─── Task inputs ───

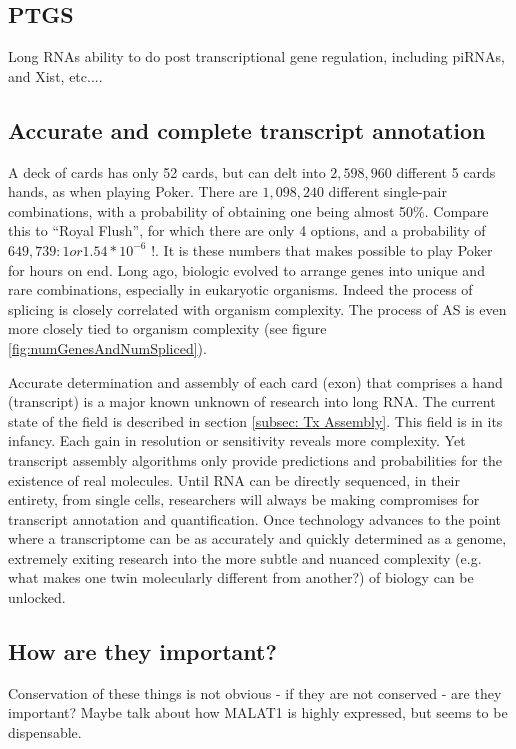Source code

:   \subsection{PTGS}
    Long RNAs ability to do post transcriptional gene regulation, including piRNAs, and Xist, etc....

  \subsection{Accurate and complete transcript annotation}
    A deck of cards has only 52 cards, but can delt into $2,598,960$ different 5 cards hands, as when playing Poker. There are $1,098,240$ different single-pair combinations, with a probability of obtaining one being almost 50\%. Compare this to ``Royal Flush'', for which there are only 4 options, and a probability of $649,739:1 or 1.54 * 10^{-6}$ !. It is these numbers that makes possible to play Poker for hours on end. Long ago, biologic evolved to arrange genes into unique and rare combinations, especially in eukaryotic organisms. Indeed the process of splicing is closely correlated with organism complexity. The process of AS is even more closely tied to organism complexity (see figure \ref{fig:numGenesAndNumSpliced}).

   Accurate determination and assembly of each card (exon) that comprises a hand (transcript) is a major known unknown of research into long RNA. The current state of the field is described in section \ref{subsec: Tx Assembly}. This field is in its infancy. Each gain in resolution or sensitivity reveals more complexity. Yet transcript assembly algorithms only provide predictions and probabilities for the existence of real molecules. Until RNA can be directly sequenced, in their entirety, from single cells, researchers will always be making compromises for transcript annotation and quantification. Once technology advances to the point where a transcriptome can be as accurately and quickly determined as a genome, extremely exiting research into the more subtle and nuanced complexity (e.g. what makes one twin molecularly different from another?) of biology can be unlocked.

  \subsection{How are they important?}
    Conservation of these things is not obvious - if they are not conserved - are they important? Maybe talk about how MALAT1 is highly expressed, but seems to be dispensable.


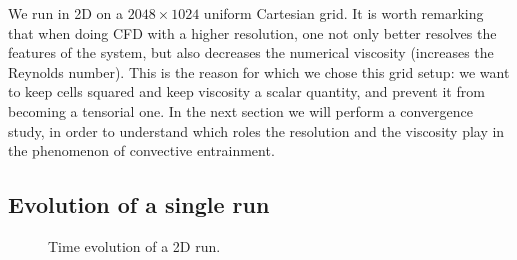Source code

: We run in 2D on a $2048 \times 1024$ uniform Cartesian grid. It is worth remarking that when doing CFD with a higher resolution, one not only better resolves the features of the system, but also decreases the numerical viscosity (increases the Reynolds number). This is the reason for which we chose this grid setup: we want to keep cells squared and keep viscosity a scalar quantity, and prevent it from becoming a tensorial one. In the next section we will perform a convergence study, in order to understand which roles the resolution and the viscosity play in the phenomenon of convective entrainment.


\subsection{Evolution of a single run}



\begin{figure}[t]
      \centering
     \centering
	\hfill
	\caption{Time evolution of a 2D run.}
	\label{2dsingle}
\end{figure}

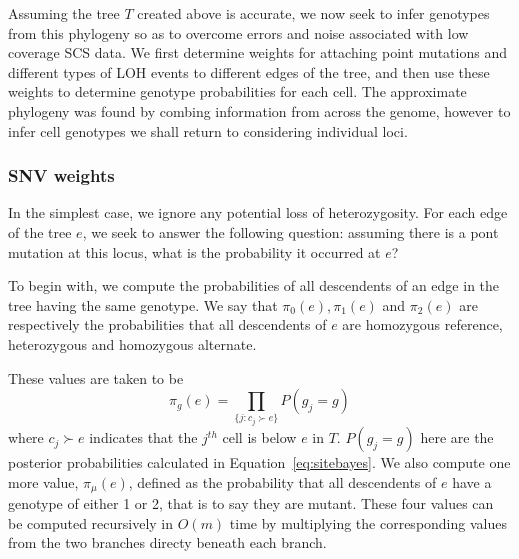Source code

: \documentclass[../../main.tex]{subfiles}
\begin{document}
Assuming the tree $T$ created above is accurate, we now seek to infer genotypes from this phylogeny so as to overcome errors and noise associated with low coverage SCS data.
We first determine weights for attaching point mutations and different types of LOH events to different edges of the tree, and then use these weights to determine genotype probabilities for each cell.
The approximate phylogeny was found by combing information from across the genome, however to infer cell genotypes we shall return to considering individual loci.

\subsubsection{SNV weights}
In the simplest case, we ignore any potential loss of heterozygosity.
For each edge of the tree $e$, we seek to answer the following question: assuming there is a pont mutation at this locus, what is the probability it occurred at $e$?

To begin with, we compute the probabilities of all descendents of an edge in the tree having the same genotype.
We say that $\pi_0(e), \pi_1(e)$ and $\pi_2(e)$ are respectively the probabilities that all descendents of $e$ are homozygous reference, heterozygous and homozygous alternate.

These values are taken to be
\begin{equation*}
\pi_g(e) = \prod_{\{j:c_j\succ e\}} P(g_j = g)
\end{equation*}
where $c_j\succ e$ indicates that the $j^{th}$ cell is below $e$ in $T$.
$P(g_j = g)$ here are the posterior probabilities calculated in Equation~\eqref{eq:sitebayes}.
We also compute one more value, $\pi_\mu(e)$, defined as the probability that all descendents of $e$ have a genotype of either 1 or 2, that is to say they are mutant.
These four values can be computed recursively in $O(m)$ time by multiplying the corresponding values from the two branches directy beneath each branch.
\end{document}

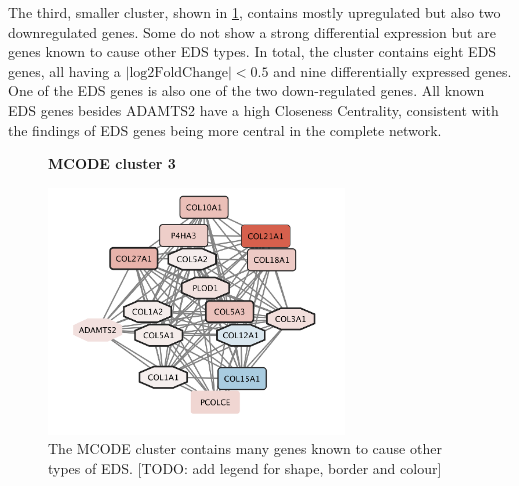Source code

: The third, smaller cluster, shown in \ref{fig:mcode3}, contains mostly upregulated but also two downregulated genes. Some do not show a strong differential expression but are genes known to cause other EDS types. In total, the cluster contains eight EDS genes, all having a $|\text{log2FoldChange}| < 0.5$ and nine differentially expressed genes. One of the EDS genes is also one of the two down-regulated genes. All known EDS genes besides ADAMTS2 have a high Closeness Centrality, consistent with the findings of EDS genes being more central in the complete network.

\begin{figure}[htb!]
	\centering
	\caption*{\textbf{MCODE cluster 3}}
	\includegraphics[width=0.7\textwidth]{fig/MCODE-cluster3.png}
	\caption[MCODE cluster 3]{\centering The MCODE cluster contains many genes known to cause other types of EDS. [TODO: add legend for shape, border and colour]}
	\label{fig:mcode3}
\end{figure}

───

**Action item**
Among the records above, find the lines where the word "probability" appears and copy them.

**Expected answer**
    A deck of cards has only 52 cards, but can delt into $2,598,960$ different 5 cards hands, as when playing Poker. There are $1,098,240$ different single-pair combinations, with a probability of obtaining one being almost 50\%. Compare this to ``Royal Flush'', for which there are only 4 options, and a probability of $649,739:1 or 1.54 * 10^{-6}$ !. It is these numbers that makes possible to play Poker for hours on end. Long ago, biologic evolved to arrange genes into unique and rare combinations, especially in eukaryotic organisms. Indeed the process of splicing is closely correlated with organism complexity. The process of AS is even more closely tied to organism complexity (see figure \ref{fig:numGenesAndNumSpliced}).
For each edge of the tree $e$, we seek to answer the following question: assuming there is a pont mutation at this locus, what is the probability it occurred at $e$?
We also compute one more value, $\pi_\mu(e)$, defined as the probability that all descendents of $e$ have a genotype of either 1 or 2, that is to say they are mutant.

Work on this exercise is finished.